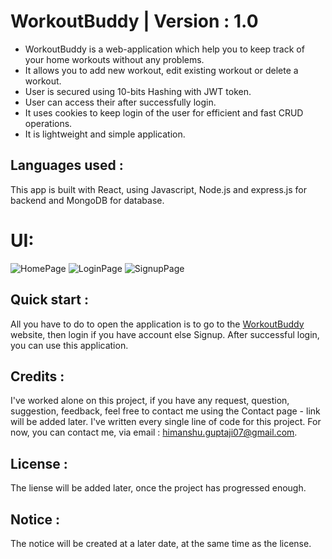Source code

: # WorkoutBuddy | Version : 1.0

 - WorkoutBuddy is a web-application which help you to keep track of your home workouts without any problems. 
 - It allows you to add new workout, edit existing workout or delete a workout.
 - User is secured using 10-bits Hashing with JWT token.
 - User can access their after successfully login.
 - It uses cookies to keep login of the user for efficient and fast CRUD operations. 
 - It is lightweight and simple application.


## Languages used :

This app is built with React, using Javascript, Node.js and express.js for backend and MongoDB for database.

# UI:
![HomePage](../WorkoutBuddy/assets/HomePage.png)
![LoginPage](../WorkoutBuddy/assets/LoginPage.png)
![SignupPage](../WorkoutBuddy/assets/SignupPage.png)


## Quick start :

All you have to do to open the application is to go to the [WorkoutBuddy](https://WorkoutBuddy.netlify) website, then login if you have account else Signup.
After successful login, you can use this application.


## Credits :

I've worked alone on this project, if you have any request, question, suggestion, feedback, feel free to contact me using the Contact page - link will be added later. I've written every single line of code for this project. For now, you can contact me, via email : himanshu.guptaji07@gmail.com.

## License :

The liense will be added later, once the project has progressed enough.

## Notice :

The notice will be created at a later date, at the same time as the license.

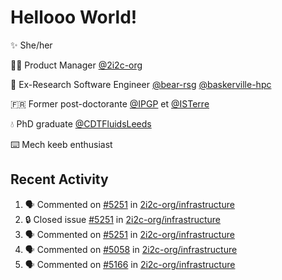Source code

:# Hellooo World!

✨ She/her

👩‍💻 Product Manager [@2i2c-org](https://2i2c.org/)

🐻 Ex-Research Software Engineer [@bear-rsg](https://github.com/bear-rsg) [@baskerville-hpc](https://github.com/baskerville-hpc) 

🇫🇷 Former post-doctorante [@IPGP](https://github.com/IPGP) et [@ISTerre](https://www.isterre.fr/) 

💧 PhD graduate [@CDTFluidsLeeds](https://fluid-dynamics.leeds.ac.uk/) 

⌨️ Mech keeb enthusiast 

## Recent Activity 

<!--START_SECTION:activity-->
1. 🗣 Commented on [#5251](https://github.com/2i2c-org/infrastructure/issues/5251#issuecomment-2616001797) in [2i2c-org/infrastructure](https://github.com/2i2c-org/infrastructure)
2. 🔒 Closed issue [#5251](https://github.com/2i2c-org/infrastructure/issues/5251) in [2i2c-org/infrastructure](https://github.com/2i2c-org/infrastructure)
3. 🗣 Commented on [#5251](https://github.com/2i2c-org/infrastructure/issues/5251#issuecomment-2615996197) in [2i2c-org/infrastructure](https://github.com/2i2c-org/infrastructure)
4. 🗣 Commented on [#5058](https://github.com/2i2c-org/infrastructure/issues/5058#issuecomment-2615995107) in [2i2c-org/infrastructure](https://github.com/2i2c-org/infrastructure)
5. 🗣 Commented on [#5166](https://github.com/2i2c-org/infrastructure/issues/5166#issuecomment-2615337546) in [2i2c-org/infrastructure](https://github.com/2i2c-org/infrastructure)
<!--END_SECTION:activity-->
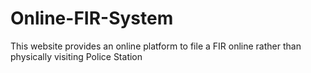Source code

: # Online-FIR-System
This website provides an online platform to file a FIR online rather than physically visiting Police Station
...
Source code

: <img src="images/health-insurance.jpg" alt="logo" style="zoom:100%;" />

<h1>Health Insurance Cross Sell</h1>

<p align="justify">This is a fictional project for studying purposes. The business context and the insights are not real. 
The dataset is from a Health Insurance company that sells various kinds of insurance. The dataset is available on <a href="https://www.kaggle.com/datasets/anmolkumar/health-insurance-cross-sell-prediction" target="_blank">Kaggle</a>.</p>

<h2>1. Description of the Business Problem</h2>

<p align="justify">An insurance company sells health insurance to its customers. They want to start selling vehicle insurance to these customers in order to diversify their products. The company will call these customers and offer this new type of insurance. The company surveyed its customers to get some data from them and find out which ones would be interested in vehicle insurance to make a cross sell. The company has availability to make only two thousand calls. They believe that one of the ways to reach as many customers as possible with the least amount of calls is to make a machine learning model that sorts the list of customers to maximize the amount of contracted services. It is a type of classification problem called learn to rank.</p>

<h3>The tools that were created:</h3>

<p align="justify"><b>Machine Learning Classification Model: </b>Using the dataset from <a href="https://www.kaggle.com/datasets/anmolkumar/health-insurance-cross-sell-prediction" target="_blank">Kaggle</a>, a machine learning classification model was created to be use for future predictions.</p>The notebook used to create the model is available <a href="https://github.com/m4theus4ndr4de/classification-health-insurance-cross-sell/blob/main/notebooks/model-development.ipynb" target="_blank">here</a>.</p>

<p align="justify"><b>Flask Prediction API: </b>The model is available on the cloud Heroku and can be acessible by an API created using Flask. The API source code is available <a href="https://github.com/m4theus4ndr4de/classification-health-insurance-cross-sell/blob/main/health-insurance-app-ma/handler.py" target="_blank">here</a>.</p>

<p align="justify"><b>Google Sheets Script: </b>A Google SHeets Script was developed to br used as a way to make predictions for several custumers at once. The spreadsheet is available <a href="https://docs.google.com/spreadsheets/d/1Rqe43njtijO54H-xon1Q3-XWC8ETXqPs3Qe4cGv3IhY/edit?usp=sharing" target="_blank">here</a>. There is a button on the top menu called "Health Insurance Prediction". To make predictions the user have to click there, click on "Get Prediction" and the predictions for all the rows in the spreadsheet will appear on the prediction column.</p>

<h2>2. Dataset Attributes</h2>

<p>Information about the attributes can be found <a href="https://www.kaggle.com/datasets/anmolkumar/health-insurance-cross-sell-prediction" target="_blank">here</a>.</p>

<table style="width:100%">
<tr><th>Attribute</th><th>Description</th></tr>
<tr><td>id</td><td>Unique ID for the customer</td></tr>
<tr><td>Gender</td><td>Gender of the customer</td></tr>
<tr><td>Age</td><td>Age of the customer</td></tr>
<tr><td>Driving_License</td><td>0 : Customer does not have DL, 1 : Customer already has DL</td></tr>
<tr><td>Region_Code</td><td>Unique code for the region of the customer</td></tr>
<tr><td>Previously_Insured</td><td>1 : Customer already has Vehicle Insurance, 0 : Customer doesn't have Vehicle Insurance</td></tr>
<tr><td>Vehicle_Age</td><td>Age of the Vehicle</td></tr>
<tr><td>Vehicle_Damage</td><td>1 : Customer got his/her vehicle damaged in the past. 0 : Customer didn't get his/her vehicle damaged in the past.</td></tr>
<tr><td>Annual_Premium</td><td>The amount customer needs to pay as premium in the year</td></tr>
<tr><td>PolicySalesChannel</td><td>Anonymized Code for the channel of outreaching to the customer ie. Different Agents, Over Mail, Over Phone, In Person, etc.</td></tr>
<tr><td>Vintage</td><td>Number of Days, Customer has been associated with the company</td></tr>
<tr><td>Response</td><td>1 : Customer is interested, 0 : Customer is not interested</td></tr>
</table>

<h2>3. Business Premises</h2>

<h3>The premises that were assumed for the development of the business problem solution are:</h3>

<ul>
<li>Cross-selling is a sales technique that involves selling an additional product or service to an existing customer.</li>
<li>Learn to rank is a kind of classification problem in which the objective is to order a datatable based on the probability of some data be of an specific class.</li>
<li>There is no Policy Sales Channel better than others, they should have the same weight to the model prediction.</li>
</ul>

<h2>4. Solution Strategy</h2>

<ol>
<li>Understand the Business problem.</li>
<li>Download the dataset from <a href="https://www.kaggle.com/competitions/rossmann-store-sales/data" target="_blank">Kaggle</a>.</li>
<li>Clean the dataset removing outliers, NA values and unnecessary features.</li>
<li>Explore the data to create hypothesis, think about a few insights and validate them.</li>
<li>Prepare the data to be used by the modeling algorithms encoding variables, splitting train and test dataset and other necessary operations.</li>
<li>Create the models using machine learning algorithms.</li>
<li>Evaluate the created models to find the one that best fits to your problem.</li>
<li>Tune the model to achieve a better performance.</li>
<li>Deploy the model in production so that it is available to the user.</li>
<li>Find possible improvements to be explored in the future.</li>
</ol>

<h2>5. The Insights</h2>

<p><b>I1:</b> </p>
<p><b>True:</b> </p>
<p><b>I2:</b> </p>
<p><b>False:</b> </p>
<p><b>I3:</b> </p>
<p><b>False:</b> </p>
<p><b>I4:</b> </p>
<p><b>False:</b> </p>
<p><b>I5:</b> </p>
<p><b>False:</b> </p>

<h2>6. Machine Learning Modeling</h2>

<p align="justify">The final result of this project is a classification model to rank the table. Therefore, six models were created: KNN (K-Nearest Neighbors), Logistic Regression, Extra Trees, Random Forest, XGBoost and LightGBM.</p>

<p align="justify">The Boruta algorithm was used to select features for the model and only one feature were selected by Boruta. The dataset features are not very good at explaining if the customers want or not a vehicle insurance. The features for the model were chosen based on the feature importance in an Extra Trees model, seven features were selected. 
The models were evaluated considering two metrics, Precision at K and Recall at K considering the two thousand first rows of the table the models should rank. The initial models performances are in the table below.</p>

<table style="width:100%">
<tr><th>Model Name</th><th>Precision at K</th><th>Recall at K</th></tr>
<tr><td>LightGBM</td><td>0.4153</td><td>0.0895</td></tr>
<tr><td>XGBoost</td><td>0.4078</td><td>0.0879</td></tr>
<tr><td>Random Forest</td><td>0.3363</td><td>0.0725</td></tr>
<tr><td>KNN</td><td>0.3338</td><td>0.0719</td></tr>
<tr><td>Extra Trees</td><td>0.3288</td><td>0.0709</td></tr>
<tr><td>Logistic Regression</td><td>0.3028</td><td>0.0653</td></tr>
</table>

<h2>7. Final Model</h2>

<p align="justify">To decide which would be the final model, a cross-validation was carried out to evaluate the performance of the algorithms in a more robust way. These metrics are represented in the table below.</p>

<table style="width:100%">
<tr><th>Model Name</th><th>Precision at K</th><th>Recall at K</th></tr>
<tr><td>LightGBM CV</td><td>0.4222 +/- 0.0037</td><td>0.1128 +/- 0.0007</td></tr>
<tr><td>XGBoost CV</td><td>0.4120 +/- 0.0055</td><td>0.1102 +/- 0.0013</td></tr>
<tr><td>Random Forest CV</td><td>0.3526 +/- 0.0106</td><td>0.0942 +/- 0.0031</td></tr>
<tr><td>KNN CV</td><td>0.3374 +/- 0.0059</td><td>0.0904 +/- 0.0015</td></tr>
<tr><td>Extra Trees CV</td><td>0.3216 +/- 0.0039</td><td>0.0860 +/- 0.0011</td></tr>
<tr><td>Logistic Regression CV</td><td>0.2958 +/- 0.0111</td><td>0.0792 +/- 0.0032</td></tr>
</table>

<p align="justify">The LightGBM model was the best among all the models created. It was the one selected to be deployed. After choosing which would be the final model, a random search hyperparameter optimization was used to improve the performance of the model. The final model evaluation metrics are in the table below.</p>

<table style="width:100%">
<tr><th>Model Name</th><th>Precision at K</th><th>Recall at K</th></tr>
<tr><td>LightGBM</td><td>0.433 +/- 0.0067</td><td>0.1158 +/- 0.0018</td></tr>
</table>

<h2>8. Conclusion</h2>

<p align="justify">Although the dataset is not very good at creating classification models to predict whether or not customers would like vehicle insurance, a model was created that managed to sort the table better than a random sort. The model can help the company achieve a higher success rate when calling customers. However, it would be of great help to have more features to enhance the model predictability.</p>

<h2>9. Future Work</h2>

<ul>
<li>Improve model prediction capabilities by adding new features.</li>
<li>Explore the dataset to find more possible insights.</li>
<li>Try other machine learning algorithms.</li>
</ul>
==
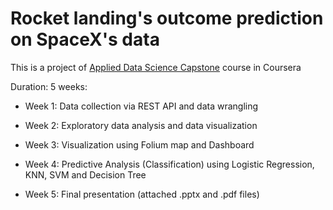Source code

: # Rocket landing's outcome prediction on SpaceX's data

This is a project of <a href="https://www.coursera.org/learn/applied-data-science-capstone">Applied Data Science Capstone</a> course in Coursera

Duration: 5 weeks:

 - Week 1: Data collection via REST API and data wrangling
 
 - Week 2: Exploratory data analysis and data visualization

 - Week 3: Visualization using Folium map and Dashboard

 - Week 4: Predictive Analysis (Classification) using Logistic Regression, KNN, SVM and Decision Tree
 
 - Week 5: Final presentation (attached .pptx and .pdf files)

[Brief]:
Filter the listing for the word "possible" and copy every line that holds it.

[Final answer]:
<p align="justify">An insurance company sells health insurance to its customers. They want to start selling vehicle insurance to these customers in order to diversify their products. The company will call these customers and offer this new type of insurance. The company surveyed its customers to get some data from them and find out which ones would be interested in vehicle insurance to make a cross sell. The company has availability to make only two thousand calls. They believe that one of the ways to reach as many customers as possible with the least amount of calls is to make a machine learning model that sorts the list of customers to maximize the amount of contracted services. It is a type of classification problem called learn to rank.</p>
<li>Find possible improvements to be explored in the future.</li>
<li>Explore the dataset to find more possible insights.</li>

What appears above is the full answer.